- [Exercise]: Copy out exactly, from the entries that follow, the line holding "Installing INLDIG Flow...", the line holding "Серверная часть веб-приложения", and all lines between them, but no pictures.

(Stored data entries)
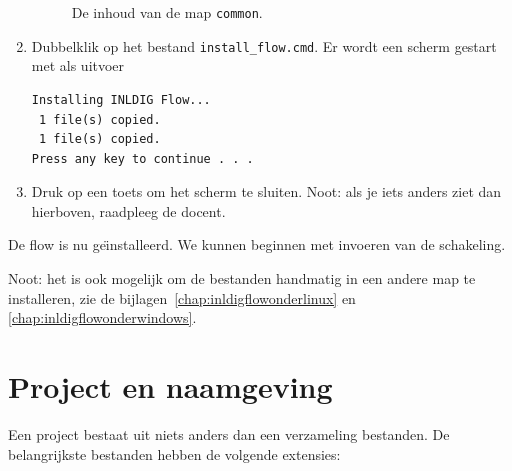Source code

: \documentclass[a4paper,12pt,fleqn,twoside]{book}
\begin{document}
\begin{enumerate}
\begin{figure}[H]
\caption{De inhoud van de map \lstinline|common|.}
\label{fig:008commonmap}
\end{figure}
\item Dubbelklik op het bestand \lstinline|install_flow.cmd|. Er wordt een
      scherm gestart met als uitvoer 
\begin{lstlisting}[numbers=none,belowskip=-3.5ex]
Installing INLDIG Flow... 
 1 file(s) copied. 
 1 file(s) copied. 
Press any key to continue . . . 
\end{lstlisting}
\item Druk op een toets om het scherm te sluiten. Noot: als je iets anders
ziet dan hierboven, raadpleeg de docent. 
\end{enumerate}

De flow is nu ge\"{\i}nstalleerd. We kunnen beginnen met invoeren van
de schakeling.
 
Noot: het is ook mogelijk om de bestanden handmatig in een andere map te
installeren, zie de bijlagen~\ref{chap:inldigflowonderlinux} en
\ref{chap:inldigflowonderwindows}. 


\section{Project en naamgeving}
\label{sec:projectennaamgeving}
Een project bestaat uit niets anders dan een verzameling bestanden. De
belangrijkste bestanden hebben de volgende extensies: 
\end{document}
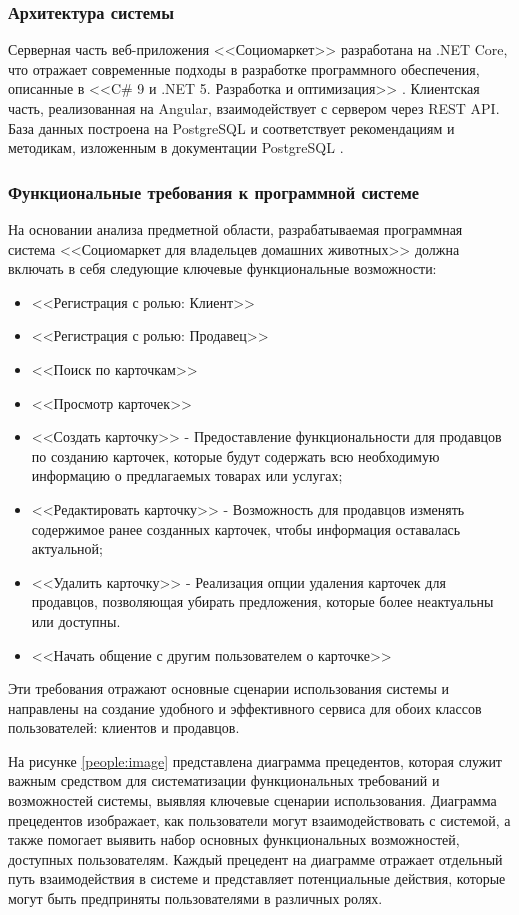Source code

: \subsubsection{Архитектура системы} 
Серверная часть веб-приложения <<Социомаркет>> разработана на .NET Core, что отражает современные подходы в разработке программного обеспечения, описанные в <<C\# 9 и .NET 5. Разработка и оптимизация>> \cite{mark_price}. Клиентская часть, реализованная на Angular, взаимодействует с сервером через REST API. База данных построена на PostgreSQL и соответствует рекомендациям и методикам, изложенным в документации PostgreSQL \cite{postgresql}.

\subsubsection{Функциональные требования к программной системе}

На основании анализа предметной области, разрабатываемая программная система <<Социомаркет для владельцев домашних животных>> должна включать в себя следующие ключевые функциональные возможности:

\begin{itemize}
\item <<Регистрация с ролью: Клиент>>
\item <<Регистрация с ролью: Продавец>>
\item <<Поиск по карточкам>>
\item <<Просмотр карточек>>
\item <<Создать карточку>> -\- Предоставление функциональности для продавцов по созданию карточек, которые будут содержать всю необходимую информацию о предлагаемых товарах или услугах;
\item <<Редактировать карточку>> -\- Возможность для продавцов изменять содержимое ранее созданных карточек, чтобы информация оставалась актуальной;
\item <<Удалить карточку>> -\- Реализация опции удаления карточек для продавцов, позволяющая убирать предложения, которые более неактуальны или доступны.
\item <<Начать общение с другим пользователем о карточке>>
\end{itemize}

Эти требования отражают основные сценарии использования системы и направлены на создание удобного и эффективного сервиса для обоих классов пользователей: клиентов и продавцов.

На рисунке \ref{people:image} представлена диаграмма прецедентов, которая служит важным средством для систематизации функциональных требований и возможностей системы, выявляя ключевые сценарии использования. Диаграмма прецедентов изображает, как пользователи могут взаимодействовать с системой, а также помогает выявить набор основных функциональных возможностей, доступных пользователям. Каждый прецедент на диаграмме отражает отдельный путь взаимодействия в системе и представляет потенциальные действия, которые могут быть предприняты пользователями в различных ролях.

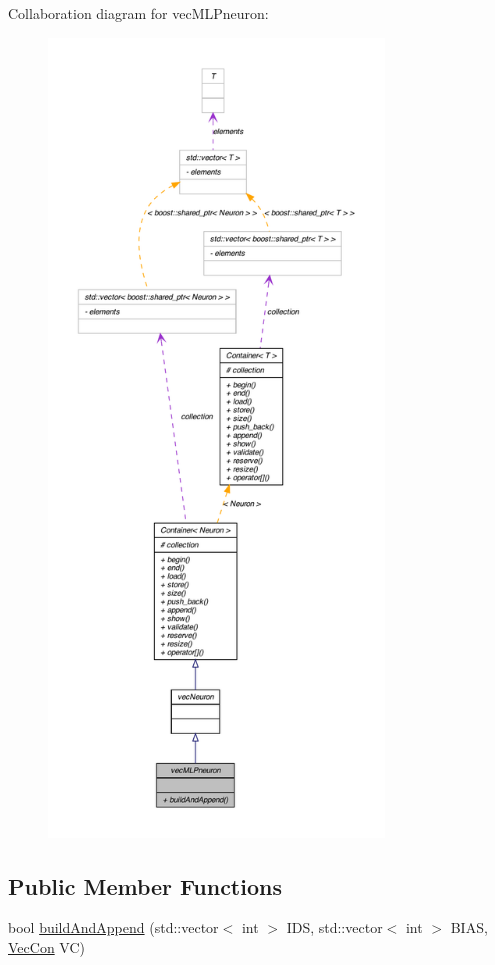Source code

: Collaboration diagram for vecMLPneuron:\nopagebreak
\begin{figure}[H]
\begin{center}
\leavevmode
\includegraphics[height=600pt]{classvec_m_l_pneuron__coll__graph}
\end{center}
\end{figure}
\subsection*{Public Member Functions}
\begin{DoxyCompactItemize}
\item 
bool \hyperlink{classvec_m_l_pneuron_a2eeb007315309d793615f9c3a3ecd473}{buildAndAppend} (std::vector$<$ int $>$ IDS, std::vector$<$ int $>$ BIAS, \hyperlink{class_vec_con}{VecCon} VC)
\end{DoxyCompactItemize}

- [Result for this exercise]:
Installing INLDIG Flow... 
 1 file(s) copied. 
 1 file(s) copied. 
Press any key to continue . . . 
\end{lstlisting}
\item Druk op een toets om het scherm te sluiten. Noot: als je iets anders
ziet dan hierboven, raadpleeg de docent. 
\end{enumerate}

De flow is nu ge\"{\i}nstalleerd. We kunnen beginnen met invoeren van
de schakeling.
 
Noot: het is ook mogelijk om de bestanden handmatig in een andere map te
installeren, zie de bijlagen~\ref{chap:inldigflowonderlinux} en
\ref{chap:inldigflowonderwindows}. 


\section{Project en naamgeving}
\label{sec:projectennaamgeving}
Een project bestaat uit niets anders dan een verzameling bestanden. De
belangrijkste bestanden hebben de volgende extensies: 
\end{document}
Source code

: \subsubsection{Архитектура системы} 
Серверная часть веб-приложения <<Социомаркет>> разработана на .NET Core, что отражает современные подходы в разработке программного обеспечения, описанные в <<C\# 9 и .NET 5. Разработка и оптимизация>> \cite{mark_price}. Клиентская часть, реализованная на Angular, взаимодействует с сервером через REST API. База данных построена на PostgreSQL и соответствует рекомендациям и методикам, изложенным в документации PostgreSQL \cite{postgresql}.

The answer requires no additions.